4. Astlık - üstlük münasebetlerini zedelemeye, âmir veya komutanlara karşı güven hissini yok etmeye matuf olarak alenen tahkir veya tezyif edici fiil ve herekette bulunanlar altı aydan üç seneye kadar hapsolunur.

5- Bu maddede yazılı suçların basın yoliyle işlenmesi halinde ceza artırılarak verilir.

6. Bu maddenin 3 ve 4 ncü fıkralarında yazılı suçlar hakkındaki soruşturma icrası Milli Savunma Bakanının iznine tabidir."

Bu maddenin birinci fıkrasının (c) ve (d) bentlerinin iptali istenmiştir.

B) Mahkemenin dayandığı Anayasa kuralları:

"Madde 28- Herkes, önceden izin almaksızın, silâhsız ve saldırısız toplama veya gösteri yürüyüşü yapma hakkına sahiptir.

Bu hak, ancak kamu düzenini korumak için kanunla sınırlanabilir."

"Madde 62- Vatandaşlar, kendileriyle veya kamu ile ilgili dilek ve şikayetleri hakkında, tek başlarına veya topluca, yetkili makamlara ve Türkiye Büyük Millet Meclisine yazı ile başvurma hakkına sahiptir.

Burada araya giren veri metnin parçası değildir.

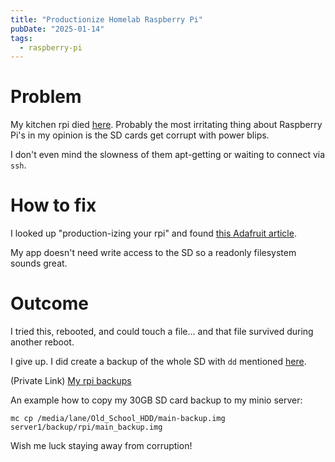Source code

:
 ```yaml
---
title: "Productionize Homelab Raspberry Pi"
pubDate: "2025-01-14"
tags:
  - raspberry-pi
---
```


# Problem

My kitchen rpi died [here](/notes/20250114_115323). Probably the most irritating thing about Raspberry Pi's in my
opinion is the SD
cards get corrupt with power blips.

I don't even mind the slowness of them apt-getting or waiting to connect via `ssh`.

# How to fix

I looked up "production-izing your rpi" and
found [this Adafruit article](https://learn.adafruit.com/read-only-raspberry-pi/overview).

My app doesn't need write access to the SD so a readonly filesystem sounds great.

# Outcome

I tried this, rebooted, and could touch a file... and that file survived during another reboot.

I give up. I did create a backup of the whole SD with `dd`
mentioned [here](https://raspberrystreet.com/learn/how-to-backup-raspberrypi-sdcard).

(Private Link) [My rpi backups](http://server1.local:9001/browser/backup/rpi%2F)

An example how to copy my 30GB SD card backup to my minio server:

```shell
mc cp /media/lane/Old_School_HDD/main-backup.img server1/backup/rpi/main_backup.img
```

Wish me luck staying away from corruption!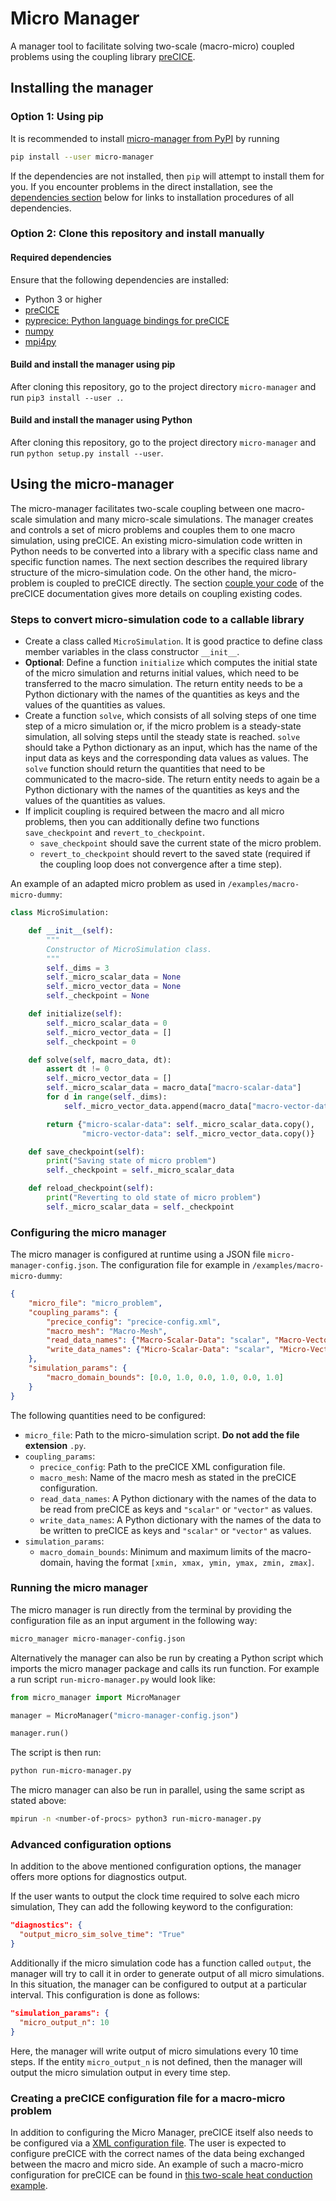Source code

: # Micro Manager

A manager tool to facilitate solving two-scale (macro-micro) coupled problems using the coupling library [preCICE](https://github.com/precice/precice).

## Installing the manager

### Option 1: Using pip

It is recommended to install [micro-manager from PyPI]() by running

```bash
pip install --user micro-manager
```

If the dependencies are not installed, then `pip` will attempt to install them for you. If you encounter problems in the direct installation, see the [dependencies section](https://github.com/precice/micro-manager#required-dependencies) below for links to installation procedures of all dependencies.

### Option 2: Clone this repository and install manually

#### Required dependencies

Ensure that the following dependencies are installed:

* Python 3 or higher
* [preCICE](https://github.com/precice/precice/wiki)
* [pyprecice: Python language bindings for preCICE](https://github.com/precice/python-bindings)
* [numpy](https://numpy.org/install/)
* [mpi4py](https://mpi4py.readthedocs.io/en/stable/install.html)

#### Build and install the manager using pip

After cloning this repository, go to the project directory `micro-manager` and run `pip3 install --user .`.

#### Build and install the manager using Python

After cloning this repository, go to the project directory `micro-manager` and run `python setup.py install --user`.

## Using the micro-manager

The micro-manager facilitates two-scale coupling between one macro-scale simulation and many micro-scale simulations. The manager creates and controls a set of micro problems and couples them to one macro simulation, using preCICE. An existing micro-simulation code written in Python needs to be converted into a library with a specific class name and specific function names. The next section describes the required library structure of the micro-simulation code. On the other hand, the micro-problem is coupled to preCICE directly. The section [couple your code](https://precice.org/couple-your-code-overview.html) of the preCICE documentation gives more details on coupling existing codes.

### Steps to convert micro-simulation code to a callable library

* Create a class called `MicroSimulation`. It is good practice to define class member variables in the class constructor `__init__`.
* **Optional**: Define a function `initialize` which computes the initial state of the micro simulation and returns initial values, which need to be transferred to the macro simulation. The return entity needs to be a Python dictionary with the names of the quantities as keys and the values of the quantities as values.
* Create a function `solve`, which consists of all solving steps of one time step of a micro simulation or, if the micro problem is a steady-state simulation, all solving steps until the steady state is reached. `solve` should take a Python dictionary as an input, which has the name of the input data as keys and the corresponding data values as values. The `solve` function should return the quantities that need to be communicated to the macro-side. The return entity needs to again be a Python dictionary with the names of the quantities as keys and the values of the quantities as values.
* If implicit coupling is required between the macro and all micro problems, then you can additionally define two functions `save_checkpoint` and `revert_to_checkpoint`.
  * `save_checkpoint` should save the current state of the micro problem.
  * `revert_to_checkpoint` should revert to the saved state (required if the coupling loop does not convergence after a time step).

An example of an adapted micro problem as used in `/examples/macro-micro-dummy`:

```python
class MicroSimulation:

    def __init__(self):
        """
        Constructor of MicroSimulation class.
        """
        self._dims = 3
        self._micro_scalar_data = None
        self._micro_vector_data = None
        self._checkpoint = None

    def initialize(self):
        self._micro_scalar_data = 0
        self._micro_vector_data = []
        self._checkpoint = 0

    def solve(self, macro_data, dt):
        assert dt != 0
        self._micro_vector_data = []
        self._micro_scalar_data = macro_data["macro-scalar-data"]
        for d in range(self._dims):
            self._micro_vector_data.append(macro_data["macro-vector-data"][d])

        return {"micro-scalar-data": self._micro_scalar_data.copy(),
                "micro-vector-data": self._micro_vector_data.copy()}

    def save_checkpoint(self):
        print("Saving state of micro problem")
        self._checkpoint = self._micro_scalar_data

    def reload_checkpoint(self):
        print("Reverting to old state of micro problem")
        self._micro_scalar_data = self._checkpoint
```

### Configuring the micro manager

The micro manager is configured at runtime using a JSON file `micro-manager-config.json`. The configuration file for example in `/examples/macro-micro-dummy`:

```json
{
    "micro_file": "micro_problem",
    "coupling_params": {
        "precice_config": "precice-config.xml",
        "macro_mesh": "Macro-Mesh",
        "read_data_names": {"Macro-Scalar-Data": "scalar", "Macro-Vector-Data": "vector"},
        "write_data_names": {"Micro-Scalar-Data": "scalar", "Micro-Vector-Data": "vector"}
    },
    "simulation_params": {
        "macro_domain_bounds": [0.0, 1.0, 0.0, 1.0, 0.0, 1.0]
    }
}
```

The following quantities need to be configured:

* `micro_file`: Path to the micro-simulation script. **Do not add the file extension** `.py`.
* `coupling_params`:
  * `precice_config`: Path to the preCICE XML configuration file.
  * `macro_mesh`: Name of the macro mesh as stated in the preCICE configuration.
  * `read_data_names`: A Python dictionary with the names of the data to be read from preCICE as keys and `"scalar"` or `"vector"`  as values.
  * `write_data_names`: A Python dictionary with the names of the data to be written to preCICE as keys and `"scalar"` or `"vector"`  as values.
* `simulation_params`:
  * `macro_domain_bounds`: Minimum and maximum limits of the macro-domain, having the format `[xmin, xmax, ymin, ymax, zmin, zmax]`.
  
### Running the micro manager

The micro manager is run directly from the terminal by providing the configuration file as an input argument in the following way:

```bash
micro_manager micro-manager-config.json
```

Alternatively the manager can also be run by creating a Python script which imports the micro manager package and calls its run function. For example a run script `run-micro-manager.py` would look like:

```python
from micro_manager import MicroManager

manager = MicroManager("micro-manager-config.json")

manager.run()
```

The script is then run:

```bash
python run-micro-manager.py
```

The micro manager can also be run in parallel, using the same script as stated above:

```bash
mpirun -n <number-of-procs> python3 run-micro-manager.py
```

### Advanced configuration options

In addition to the above mentioned configuration options, the manager offers more options for diagnostics output.

If the user wants to output the clock time required to solve each micro simulation, They can add the following keyword to the configuration:

```json
"diagnostics": {
  "output_micro_sim_solve_time": "True"
}
```

Additionally if the micro simulation code has a function called `output`, the manager will try to call it in order to generate output of all micro simulations. In this situation, the manager can be configured to output at a particular interval. This configuration is done as follows:

```json
"simulation_params": {
  "micro_output_n": 10
}
```

Here, the manager will write output of micro simulations every 10 time steps. If the entity `micro_output_n` is not defined, then the manager will output the micro simulation output in every time step.

### Creating a preCICE configuration file for a macro-micro problem

In addition to configuring the Micro Manager, preCICE itself also needs to be configured via a [XML configuration file](https://precice.org/configuration-overview.html).
The user is expected to configure preCICE with the correct names of the data being exchanged between the macro and micro side. An example of such a macro-micro configuration for preCICE can be found in [this two-scale heat conduction example](https://github.com/IshaanDesai/coupled-heat-conduction).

Kendileriyle ilgili başvurmaların sonucu, dilekçe sahiplerine yazılı olarak bildirilir."

IV. İLK İNCELEME :

Anayasa Mahkemesi İçtüzüğünün 155. maddesi uyarınca 9/12/1975 gününde Kani Vrana, Şevket Müftügil, İhsan Ecemiş, Ahmet Akar, Halit, Zarbun, Ziya Önel, Abdullah Üner, Ahmet Koçak, Sekip Çopuroğlu, Muhittin Gürün, Lütfi Ömerbaş, Hasan Gürsel, Ahmet Salih Çebi, Nihat O. Akçakayalıoğlu ve Ahmet H. Boyacıoğlu'nun katılmaları ile yapılan ilk inceleme toplantısında, aşağıdaki konular üzerinde durulmuştur :

l- Sanıklar, kendilerine yüklenen gösteri yürüyüşü eylemini, Milli Savunma Bakanlığınca düzenlenen ve Bakanlar Kurulu Kararı ile yürürlüğe konulan iş güçlüğü ve iş riski ek ödemelerinin subaylarınkine oranla azlığına ve birlikte şikâyeti ise; bu yürüyüş nedeniyle askeri idarenin gerek kendileri ve gerek eşleri astsubaylar hakkındaki işlemlerine karşı yapmışlardır.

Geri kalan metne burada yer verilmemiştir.